**About this exercise:**
Go through the material that comes after this and count the lines containing "excerpt"; report only the count.

**Records shown:**
========================

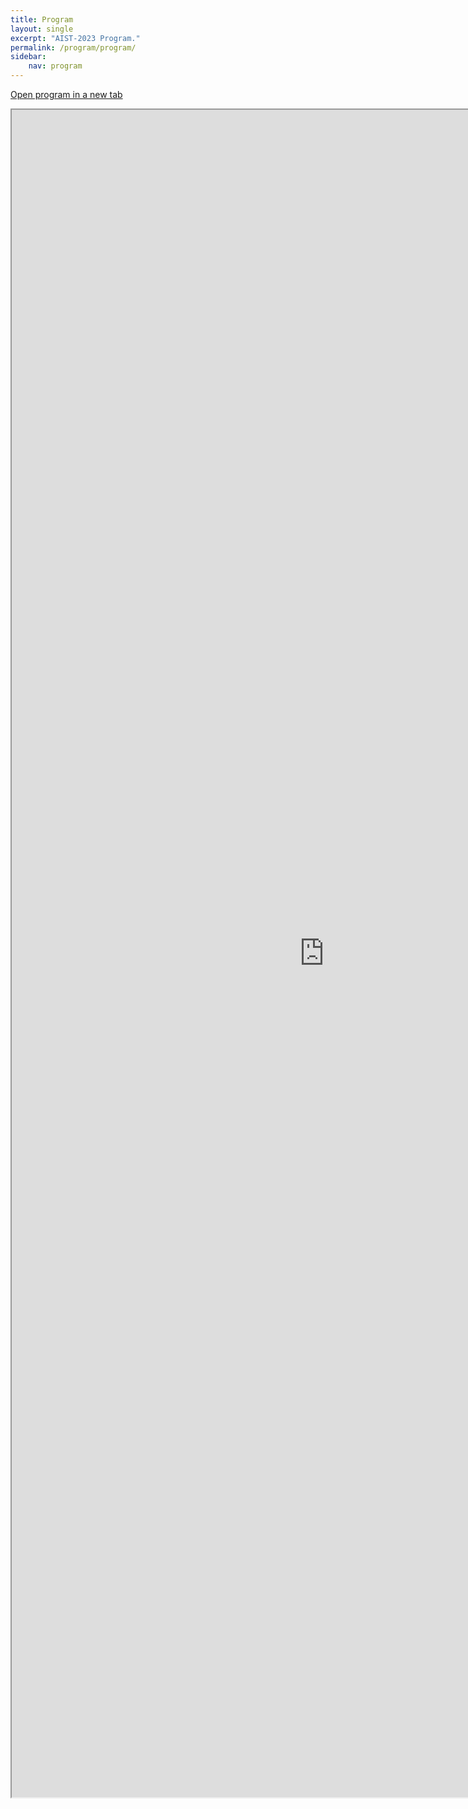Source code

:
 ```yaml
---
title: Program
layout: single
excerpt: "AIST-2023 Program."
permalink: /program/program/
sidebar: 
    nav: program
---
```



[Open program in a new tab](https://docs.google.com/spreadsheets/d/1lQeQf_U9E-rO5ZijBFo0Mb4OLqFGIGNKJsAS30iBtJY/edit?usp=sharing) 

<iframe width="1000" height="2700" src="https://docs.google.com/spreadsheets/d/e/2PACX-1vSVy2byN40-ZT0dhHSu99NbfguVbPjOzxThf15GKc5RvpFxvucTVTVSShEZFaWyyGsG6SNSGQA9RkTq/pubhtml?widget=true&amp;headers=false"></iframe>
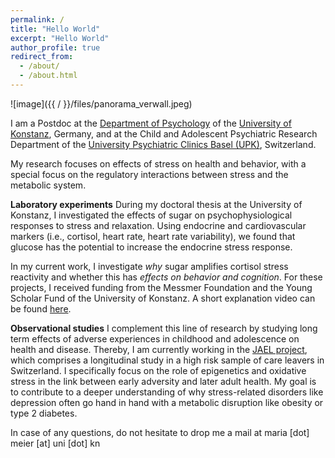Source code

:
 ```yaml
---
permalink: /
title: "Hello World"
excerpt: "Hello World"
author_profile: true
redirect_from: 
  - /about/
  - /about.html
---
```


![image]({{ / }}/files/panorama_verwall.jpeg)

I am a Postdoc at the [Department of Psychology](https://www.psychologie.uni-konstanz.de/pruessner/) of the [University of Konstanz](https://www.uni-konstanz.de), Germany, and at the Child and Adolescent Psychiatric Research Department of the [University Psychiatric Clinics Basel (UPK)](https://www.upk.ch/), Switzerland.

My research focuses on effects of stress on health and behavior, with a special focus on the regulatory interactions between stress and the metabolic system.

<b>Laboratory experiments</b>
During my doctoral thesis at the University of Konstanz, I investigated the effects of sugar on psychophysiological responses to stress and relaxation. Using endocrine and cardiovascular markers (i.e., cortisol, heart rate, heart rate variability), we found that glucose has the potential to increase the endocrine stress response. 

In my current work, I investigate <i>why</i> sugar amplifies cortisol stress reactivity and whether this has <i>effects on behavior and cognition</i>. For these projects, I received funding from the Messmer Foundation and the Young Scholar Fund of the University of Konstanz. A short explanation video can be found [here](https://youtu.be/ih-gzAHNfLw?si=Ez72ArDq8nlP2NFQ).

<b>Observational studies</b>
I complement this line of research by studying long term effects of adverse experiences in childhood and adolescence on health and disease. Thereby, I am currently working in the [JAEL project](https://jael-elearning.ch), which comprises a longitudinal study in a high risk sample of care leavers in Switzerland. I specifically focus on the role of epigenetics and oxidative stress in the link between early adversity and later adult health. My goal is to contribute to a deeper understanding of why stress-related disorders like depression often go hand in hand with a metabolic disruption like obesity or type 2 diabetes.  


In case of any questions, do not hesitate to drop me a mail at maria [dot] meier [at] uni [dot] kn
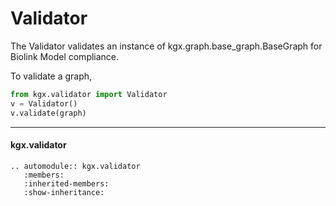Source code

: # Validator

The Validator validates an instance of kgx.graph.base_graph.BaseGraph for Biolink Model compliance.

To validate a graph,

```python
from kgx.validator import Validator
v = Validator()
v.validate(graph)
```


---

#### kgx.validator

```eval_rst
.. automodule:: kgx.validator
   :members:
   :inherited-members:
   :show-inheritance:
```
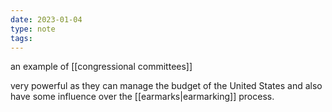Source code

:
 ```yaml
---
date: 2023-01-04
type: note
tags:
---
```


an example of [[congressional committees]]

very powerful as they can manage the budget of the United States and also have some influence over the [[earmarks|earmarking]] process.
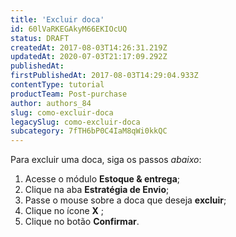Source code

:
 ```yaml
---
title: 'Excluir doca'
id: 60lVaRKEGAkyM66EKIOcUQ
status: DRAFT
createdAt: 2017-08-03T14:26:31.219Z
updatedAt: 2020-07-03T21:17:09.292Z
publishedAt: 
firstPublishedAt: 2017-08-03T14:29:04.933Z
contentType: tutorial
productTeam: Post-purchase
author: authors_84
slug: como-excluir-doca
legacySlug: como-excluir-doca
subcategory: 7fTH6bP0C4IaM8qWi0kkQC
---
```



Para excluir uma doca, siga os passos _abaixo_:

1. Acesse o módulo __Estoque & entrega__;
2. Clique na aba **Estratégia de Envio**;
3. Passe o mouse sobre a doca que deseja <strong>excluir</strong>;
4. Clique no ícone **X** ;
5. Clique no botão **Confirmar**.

========================

**Exercise answer:**
2